L’éditeur Shôgakukan a publié, le 8 décembre, deux ouvrages inachevés de Taniguchi Jirô. En même temps, la Maison franco-japonaise, située dans le quartier d’Ebisu à Tokyo, a proposé une exposition rétrospective de l’auteur, ouverte du 9 au 22 décembre 2017. À travers elle, partons sur les traces d’un personnage exceptionnel dans l’univers du manga japonais.
Un auteur qui a couvert tous les genres
Taniguchi Jirô était originaire de la préfecture de Tottori, sur les côtes de la mer du Japon. Il a fait ses débuts dans le magazine de style « gekiga » (manga d’auteur) Weekly Young Comic. Dans les années 80, il s’associe avec des scénaristes d’avant-garde, Sekikawa Natsuo,ou Caribu Marley, pour devenir très actif dans la « nouvelle vague » du gekiga. Les one-shots et courtes séries réalisés durant cette période avec Caribu Marley, Blue Fighter, Live! Odyssey, Knuckle wars, Rude boy, etc. ont encore de nos jours leurs fans. La série Trouble is my business, avec Sekikawa Natsuo au scénario, continuera jusqu’en 1994, malgré un changement d’éditeur. Il est intéressant de suivre au fil du temps l’évolution du trait de Taniguchi, du graphisme brutal de ses débuts à un trait beaucoup plus délicat et raffiné.
Entre la fin des années 80 et les années 90, Taniguchi s’ouvre à de nouvelles thématiques : les histoires d’animaux, comme Le Chien Blanco, ainsi que les récits de montagne, comme K, sur un scénario de Tôzaki Shirô. Il écrit également des histoires situées dans un passé proche, la fin du XIXe, début du XXe siècle, genre dont il est quasiment l’inventeur, avec Au temps de Botchan, pour lequel il obtient le Prix Tezuka Osamu. Il s’essaie également à la SF avec Ice Age Chronicles of the Earth, et la fantasy avec Encyclopédie des animaux de la préhistoire, montrant l’immense étendue de son talent. Il faut le savoir : un tel éclectisme est extrêmement rare dans la bande dessinée japonaise.

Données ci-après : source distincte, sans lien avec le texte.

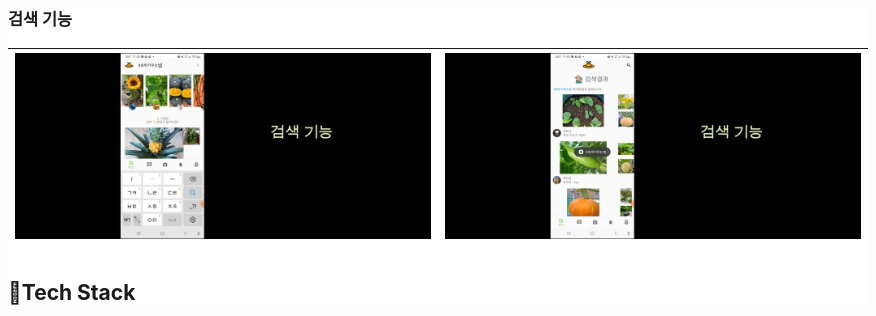 
### 검색 기능
 ![image.jpg1](./Maryfarmassets/KakaoTalk_20230217_130213374_13.jpg) |![image.jpg2](./Maryfarmassets/KakaoTalk_20230217_130213374_14.jpg)
--- | --- | 

## 🔨Tech Stack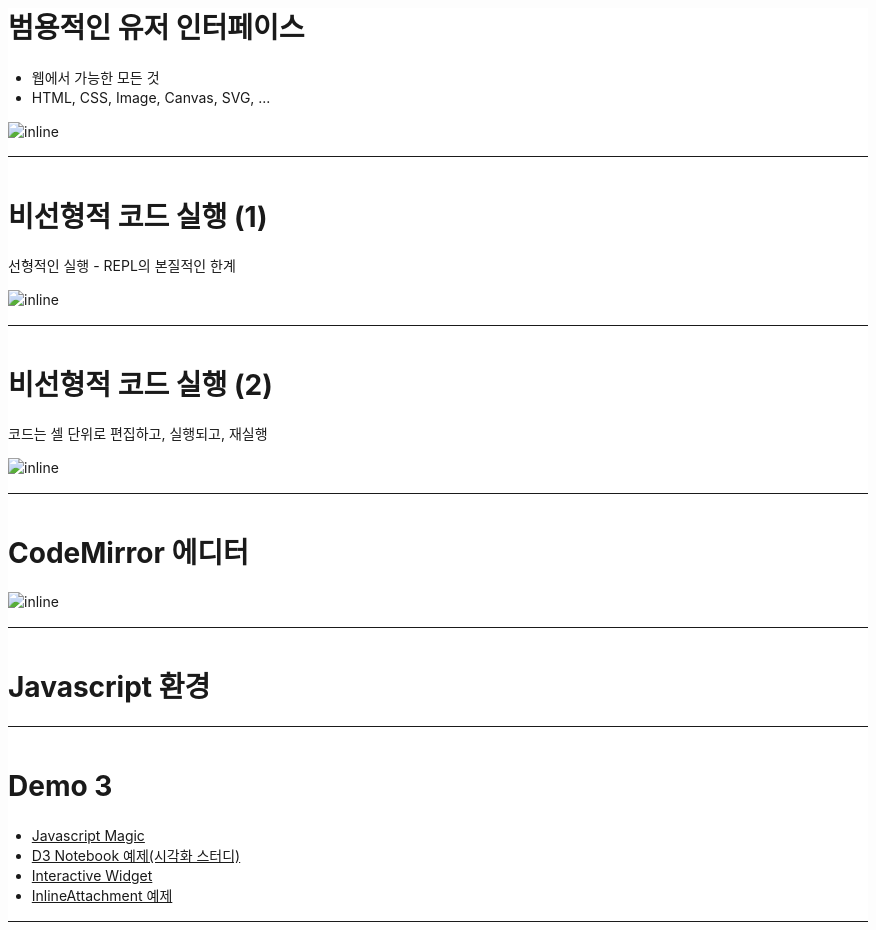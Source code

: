 
# 범용적인 유저 인터페이스

* 웹에서 가능한 모든 것
* HTML, CSS, Image, Canvas, SVG, ...

![inline](http://i.imgur.com/DsFq0kl.png)

---

# 비선형적 코드 실행 (1)

선형적인 실행 - REPL의 본질적인 한계

![inline](http://i.imgur.com/7XwpCau.png)

---

# 비선형적 코드 실행 (2)

코드는 셀 단위로 편집하고, 실행되고, 재실행

![inline](http://i.imgur.com/wlT9IjM.png)

---

# CodeMirror 에디터

![inline](http://i.imgur.com/P4q3j5H.png)

---

# Javascript 환경

---

# Demo 3

* [Javascript Magic](http://nbviewer.ipython.org/github/payne92/notebooks/blob/master/00%20Javascript%20In%20Notebooks.ipynb)
* [D3 Notebook 예제(시각화 스터디)](http://nbviewer.ipython.org/gist/nacyot/c0190709f56024eb516e)
* [Interactive Widget](http://nbviewer.ipython.org/github/melund/ipython/blob/3.x/examples/Interactive%20Widgets/Index.ipynb)
* [InlineAttachment 예제](https://github.com/nacyot/jupyter-inline-attachment-sample)

---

Une aventure humaine dans la banlieue ouest de Tokyo
De la fin des années 1990 jusque dans les années 2000, Taniguchi produit ses plus beaux fruits, Blanco II – Le Chien divin, Icare (sur un scénario de Mœbius), et Quartier lointain. Ce dernier surtout, chef d’œuvre d’une minutie absolue, qui ne fait l’économie d’aucun détail, et qui ne passe pas par un découpage pressé, a séduit les lecteurs français avec la puissance de chaque image qu’on ne se lasse pas d’admirer.
Le Sommet des Dieux ne se lit pas tant comme une œuvre sur un scénario adapté (d’un roman de Yumemakura Baku), mais sur la version manga d’un chef d’œuvre de la littérature de montagne. Un zoo en hiver raconte comment Taniguchi lui-même a renoncé à une vie d’employé pour devenir mangaka.

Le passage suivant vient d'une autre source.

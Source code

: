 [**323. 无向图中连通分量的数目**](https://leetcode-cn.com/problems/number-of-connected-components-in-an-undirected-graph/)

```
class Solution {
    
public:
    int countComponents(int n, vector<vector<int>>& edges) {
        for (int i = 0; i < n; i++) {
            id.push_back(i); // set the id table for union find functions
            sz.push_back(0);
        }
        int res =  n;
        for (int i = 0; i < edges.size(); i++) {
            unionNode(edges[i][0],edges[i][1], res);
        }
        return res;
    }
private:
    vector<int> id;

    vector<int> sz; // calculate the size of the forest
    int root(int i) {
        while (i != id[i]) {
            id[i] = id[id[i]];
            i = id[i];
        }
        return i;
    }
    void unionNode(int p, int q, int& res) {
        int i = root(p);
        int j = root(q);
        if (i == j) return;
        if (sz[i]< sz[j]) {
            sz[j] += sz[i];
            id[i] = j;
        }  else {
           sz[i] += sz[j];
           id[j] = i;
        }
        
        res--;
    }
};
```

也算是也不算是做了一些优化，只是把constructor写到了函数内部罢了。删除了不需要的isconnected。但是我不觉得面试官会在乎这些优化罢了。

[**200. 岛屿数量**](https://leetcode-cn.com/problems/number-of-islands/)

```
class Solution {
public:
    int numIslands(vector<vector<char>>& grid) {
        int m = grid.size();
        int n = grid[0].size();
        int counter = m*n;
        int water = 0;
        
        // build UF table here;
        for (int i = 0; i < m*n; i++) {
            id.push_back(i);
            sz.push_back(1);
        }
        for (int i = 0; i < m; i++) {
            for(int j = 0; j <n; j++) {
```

En 2010, c’est Furari, puis Les Gardiens du Louvre, deux chefs d’œuvre qui marquent la rencontre du manga japonais et de la bande dessinée européenne sur le point de contact établi avec L’Homme qui marche. Comme on aurait aimé pouvoir lire plus de titres de cette fibre, que seul Taniguchi savait filer !
Cette exposition de planches originales de Taniguchi, outre l’hallucinante puissance graphique de l’auteur, nous fait découvrir avec étonnement l’étendue du spectre des genres que celui-ci a couvert. La fascination qu’exerce le trait de Taniguchi sur le lecteur ne saurait s’exprimer en une seule phrase, mais Yonezawa Shinya, responsable de la Fondation Papier, qui a organisé l’exposition, nous donne un indice capital pour pénétrer dans l’univers du personnage.
« Taniguchi Jirô est resté six mois à peine à Kyoto comme employé, à la fin de ses études secondaires au lycée de Tottori. Après cette courte expérience, il est monté à Tokyo et n’a plus jamais quitté les quartiers ouest de la capitale. Regardez les décors de ces récits, on reconnaît régulièrement certains paysages de Musashino. On peut même dire que tous ses récits, à partir des années 90, quand il s’est senti prêt à écrire lui-même des scénarios centrés sur l’époque actuelle, sont nés de la vision des paysages de la banlieue ouest de Tokyo. La ville basse de Tokyo, que l’on appelle « Shitamachi », ou sa région natale de Tottori, apparaissent fort peu en comparaison. Je crois que Taniguchi ne se sentait pas un homme de terroir, fortement enraciné dans une terre ou une communauté de voisinage. C’est ce qui ressort à la lecture de ses œuvres, il me semble. »
(Texte et reportage : Yoshimura Shinichi. Photos : Nagasaka Yoshiki, avec l’aimable autorisation de la Fondation Papier. © Papier 2017)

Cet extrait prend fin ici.